* **Work instructions**:
Only one thing is required: the number of lines in the entries below that contain "videnskabelige".

:: Source information

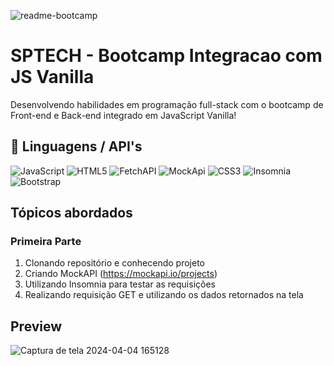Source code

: 
![readme-bootcamp](https://github.com/miniguiti/sis-bootcamp-js-vanilla-sptech/assetss/37668247/e9457ff6-7683-477d-8f7b-805f1287c879)


# SPTECH - Bootcamp Integracao com JS Vanilla
Desenvolvendo habilidades em programação full-stack com o bootcamp de Front-end e Back-end integrado em JavaScript Vanilla!

## 🔧 Linguagens / API's
![JavaScript](https://img.shields.io/badge/javascript-%23323330.svg?style=for-the-badge&logo=javascript&logoColor=%23F7DF1E)
![HTML5](https://img.shields.io/badge/html5-%23E34F26.svg?style=for-the-badge&logo=html5&logoColor=white)
![FetchAPI](https://img.shields.io/badge/FetchAPI-005571?style=for-the-badge)
![MockApi](https://img.shields.io/badge/MockAPI-1C1E24?style=for-the-badge&)
![CSS3](https://img.shields.io/badge/css3-%231572B6.svg?style=for-the-badge&logo=css3&logoColor=white)
![Insomnia](https://img.shields.io/badge/Insomnia-black?style=for-the-badge&logo=insomnia&logoColor=5849BE)
![Bootstrap](https://img.shields.io/badge/bootstrap-%23563D7C.svg?style=for-the-badge&logo=bootstrap&logoColor=white)

## Tópicos abordados 

### Primeira Parte
1. Clonando repositório e conhecendo projeto
2. Criando MockAPI (https://mockapi.io/projects)
3. Utilizando Insomnia para testar as requisições
1. Realizando requisição GET e utilizando os dados retornados na tela

## Preview
![Captura de tela 2024-04-04 165128](https://github.com/miniguiti/sis-bootcamp-js-vanilla-sptech/assetss/37668247/e8cd5ef1-1b82-4806-a68a-88bc7b57843c)



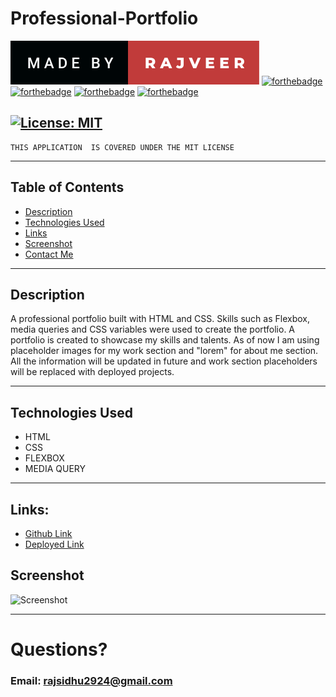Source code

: # Professional-Portfolio
[![madebyraj.png](/assets/images/made-by-rajveer.svg)](https://rajveer-s.github.io/Professional-Portfolio/)
[![forthebadge](https://forthebadge.com/images/badges/powered-by-coffee.svg)](/)
[![forthebadge](https://forthebadge.com/images/badges/uses-html.svg)](/)
[![forthebadge](https://forthebadge.com/images/badges/uses-css.svg)](/)
[![forthebadge](https://forthebadge.com/images/badges/works-on-my-machine.svg)](/)

## [![License: MIT](https://img.shields.io/badge/License-MIT-yellow.svg)](https://opensource.org/licenses/MIT)
    THIS APPLICATION  IS COVERED UNDER THE MIT LICENSE
    
---

## Table of Contents
  - [Description](#description)
  - [Technologies Used](#technologies-used)
  - [Links](#links)
  - [Screenshot](#screenshot)
  - [Contact Me](#questions)

---


## Description
A professional portfolio built with HTML and CSS. Skills such as Flexbox, media queries and CSS variables were used to create the portfolio. A portfolio is created to showcase my skills and talents. As of now I am using placeholder images for my work section and "lorem" for about me section. All the information will be updated in future and work section placeholders will be replaced with deployed projects. 

---

## Technologies Used
- HTML
- CSS
- FLEXBOX
- MEDIA QUERY

---

## Links:

- [Github Link](https://github.com/rajveer-s/Professional-Portfolio)
- [Deployed Link](https://rajveer-s.github.io/Professional-Portfolio/)


## Screenshot
![Screenshot](./screenshot.png)

---


# Questions?
### Email: rajsidhu2924@gmail.com
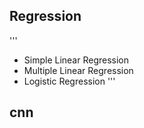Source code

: 
##  Regression
'''
* Simple Linear Regression
* Multiple Linear Regression
* Logistic Regression
'''
## cnn
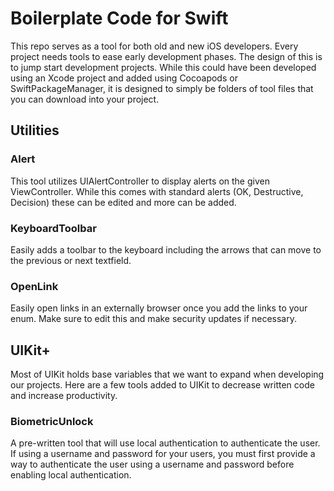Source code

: # Boilerplate Code for Swift
This repo serves as a tool for both old and new iOS developers. Every project needs tools to ease early development phases.
The design of this is to jump start development projects.
While this could have been developed using an Xcode project and added using Cocoapods or SwiftPackageManager, it is designed to simply be folders of tool files that you can download into your project.

## Utilities
### Alert
This tool utilizes UIAlertController to display alerts on the given ViewController. While this comes with standard alerts (OK, Destructive, Decision) these can be edited and more can be added.
### KeyboardToolbar
Easily adds a toolbar to the keyboard including the arrows that can move to the previous or next textfield.
### OpenLink
Easily open links in an externally browser once you add the links to your enum. Make sure to edit this and make security updates if necessary.

## UIKit+
Most of UIKit holds base variables that we want to expand when developing our projects. Here are a few tools added to UIKit to decrease written code and increase productivity.
### BiometricUnlock
A pre-written tool that will use local authentication to authenticate the user. If using a username and password for your users, you must first provide a way to authenticate the user using a username and password before enabling local authentication.
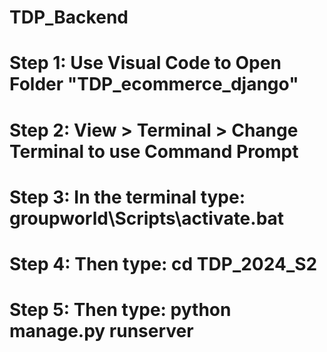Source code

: # TDP_Backend
# Step 1: Use Visual Code to Open Folder "TDP_ecommerce_django"
# Step 2: View > Terminal > Change Terminal to use Command Prompt
# Step 3: In the terminal type: groupworld\Scripts\activate.bat
# Step 4: Then type: cd TDP_2024_S2
# Step 5: Then type: python manage.py runserver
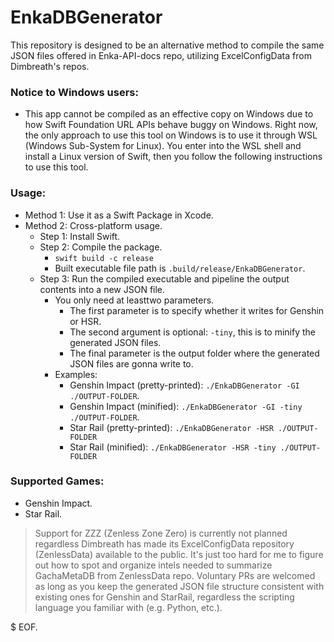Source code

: # EnkaDBGenerator

This repository is designed to be an alternative method to compile the same JSON files offered in Enka-API-docs repo, utilizing ExcelConfigData from Dimbreath's repos.

### Notice to Windows users:

- This app cannot be compiled as an effective copy on Windows due to how Swift Foundation URL APIs behave buggy on Windows. Right now, the only approach to use this tool on Windows is to use it through WSL (Windows Sub-System for Linux). You enter into the WSL shell and install a Linux version of Swift, then you follow the following instructions to use this tool.

### Usage: 

- Method 1: Use it as a Swift Package in Xcode.
- Method 2: Cross-platform usage.
  - Step 1: Install Swift.
  - Step 2: Compile the package.
    - `swift build -c release`
    - Built executable file path is `.build/release/EnkaDBGenerator`.
  - Step 3: Run the compiled executable and pipeline the output contents into a new JSON file.
    - You only need at leasttwo parameters.
      - The first parameter is to specify whether it writes for Genshin or HSR.
      - The second argument is optional: `-tiny`, this is to minify the generated JSON files.
      - The final parameter is the output folder where the generated JSON files are gonna write to.
    - Examples:
      - Genshin Impact (pretty-printed): `./EnkaDBGenerator -GI ./OUTPUT-FOLDER`.
      - Genshin Impact (minified): `./EnkaDBGenerator -GI -tiny ./OUTPUT-FOLDER`.
      - Star Rail (pretty-printed): `./EnkaDBGenerator -HSR ./OUTPUT-FOLDER`
      - Star Rail (minified): `./EnkaDBGenerator -HSR -tiny ./OUTPUT-FOLDER`

### Supported Games:

- Genshin Impact.
- Star Rail.

> Support for ZZZ (Zenless Zone Zero) is currently not planned regardless Dimbreath has made its ExcelConfigData repository (ZenlessData) available to the public. It's just too hard for me to figure out how to spot and organize intels needed to summarize GachaMetaDB from ZenlessData repo. Voluntary PRs are welcomed as long as you keep the generated JSON file structure consistent with existing ones for Genshin and StarRail, regardless the scripting language you familiar with (e.g. Python, etc.).

$ EOF.
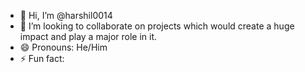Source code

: - 👋 Hi, I’m @harshil0014
- 💞️ I’m looking to collaborate on projects which would create a huge impact and play a major role in it.
- 😄 Pronouns: He/Him
- ⚡ Fun fact: 

<!---
harshil0014/harshil0014 is a ✨ special ✨ repository because its `README.md` (this file) appears on your GitHub profile.
You can click the Preview link to take a look at your changes.
--->
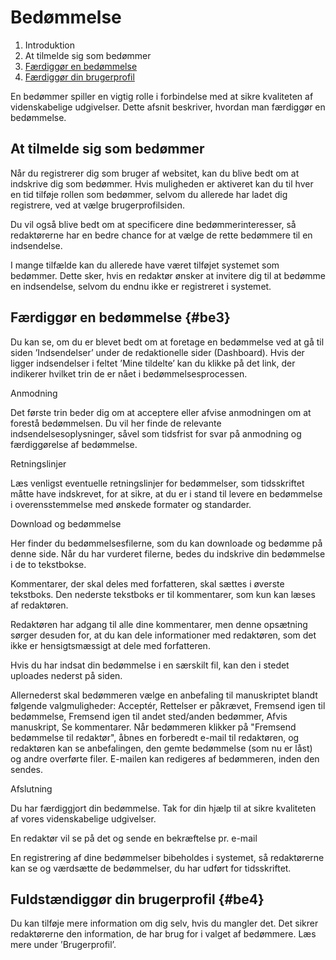 # Bedømmelse

1. Introduktion
2. At tilmelde sig som bedømmer
3. [Færdiggør en bedømmelse](/be3)
4. [Færdiggør din brugerprofil](/be4)

En bedømmer spiller en vigtig rolle i forbindelse med at sikre kvaliteten af videnskabelige udgivelser. Dette afsnit beskriver, hvordan man færdiggør en bedømmelse.

## At tilmelde sig som bedømmer

Når du registrerer dig som bruger af websitet, kan du blive bedt om at indskrive dig som bedømmer. Hvis muligheden er aktiveret kan du til hver en tid tilføje rollen som bedømmer, selvom du allerede har ladet dig registrere, ved at vælge brugerprofilsiden.

Du vil også blive bedt om at specificere dine bedømmerinteresser, så redaktørerne har en bedre chance for at vælge de rette bedømmere til en indsendelse.

I mange tilfælde kan du allerede have været tilføjet systemet som bedømmer. Dette sker, hvis en redaktør ønsker at invitere dig til at bedømme en indsendelse, selvom du endnu ikke er registreret i systemet.

## Færdiggør en bedømmelse {#be3}

Du kan se, om du er blevet bedt om at foretage en bedømmelse ved at gå til siden ’Indsendelser’ under de redaktionelle sider \(Dashboard\). Hvis der ligger indsendelser i feltet ’Mine tildelte’ kan du klikke på det link, der indikerer hvilket trin de er nået i bedømmelsesprocessen.

Anmodning

Det første trin beder dig om at acceptere eller afvise anmodningen om at forestå bedømmelsen. Du vil her finde de relevante indsendelsesoplysninger, såvel som tidsfrist for svar på anmodning og færdiggørelse af bedømmelse.

Retningslinjer

Læs venligst eventuelle retningslinjer for bedømmelser, som tidsskriftet måtte have indskrevet, for at sikre, at du er i stand til levere en bedømmelse i overensstemmelse med ønskede formater og standarder.

Download og bedømmelse

Her finder du bedømmelsesfilerne, som du kan downloade og bedømme på denne side. Når du har vurderet filerne, bedes du indskrive din bedømmelse i de to tekstbokse.

Kommentarer, der skal deles med forfatteren, skal sættes i øverste tekstboks. Den nederste tekstboks er til kommentarer, som kun kan læses af redaktøren.

Redaktøren har adgang til alle dine kommentarer, men denne opsætning sørger desuden for, at du kan dele informationer med redaktøren, som det ikke er hensigtsmæssigt at dele med forfatteren.

Hvis du har indsat din bedømmelse i en særskilt fil, kan den i stedet uploades nederst på siden.

Allernederst skal bedømmeren vælge en anbefaling til manuskriptet blandt følgende valgmuligheder: Acceptér, Rettelser er påkrævet, Fremsend igen til bedømmelse, Fremsend igen til andet sted/anden bedømmer, Afvis manuskript, Se kommentarer. Når bedømmeren klikker på "Fremsend bedømmelse til redaktør", åbnes en forberedt e-mail til redaktøren, og redaktøren kan se anbefalingen, den gemte bedømmelse \(som nu er låst\) og andre overførte filer. E-mailen kan redigeres af bedømmeren, inden den sendes.

Afslutning

Du har færdiggjort din bedømmelse. Tak for din hjælp til at sikre kvaliteten af vores videnskabelige udgivelser.

En redaktør vil se på det og sende en bekræftelse pr. e-mail

En registrering af dine bedømmelser bibeholdes i systemet, så redaktørerne kan se og værdsætte de bedømmelser, du har udført for tidsskriftet.

## Fuldstændiggør din brugerprofil {#be4}

Du kan tilføje mere information om dig selv, hvis du mangler det. Det sikrer redaktørerne den information, de har brug for i valget af bedømmere. Læs mere under ’Brugerprofil’.

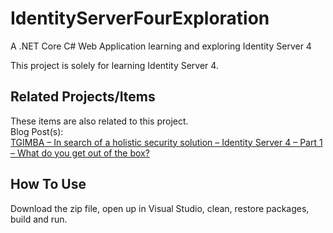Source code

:# IdentityServerFourExploration
A .NET Core C# Web Application learning and exploring Identity Server 4

This project is solely for learning Identity Server 4.  

## Related Projects/Items

These items are also related to this project. 
<br/>
Blog Post(s):
<br/>
<a href="https://erichelin.wordpress.com/2020/07/31/tgimba-in-search-of-a-holistic-security-solution-identity-server-4-part-1-what-do-you-get-out-of-the-box/">TGIMBA – In search of a holistic security solution – Identity Server 4 – Part 1 – What do you get out of the box?</a>

## How To Use
Download the zip file, open up in Visual Studio, clean, restore packages, build and run.
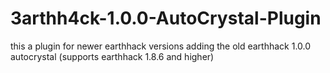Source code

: # 3arthh4ck-1.0.0-AutoCrystal-Plugin

this a plugin for newer earthhack versions adding the old earthhack 1.0.0 autocrystal (supports earthhack 1.8.6 and
higher)
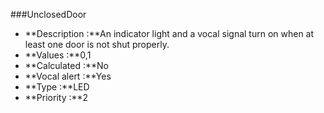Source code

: ###UnclosedDoor

- **Description :**An indicator light and a vocal signal turn on when at least one door is not shut properly. 
- **Values :**0,1
- **Calculated :**No
- **Vocal alert :**Yes
- **Type :**LED 
- **Priority :**2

::::

* **Completed exercise**:
2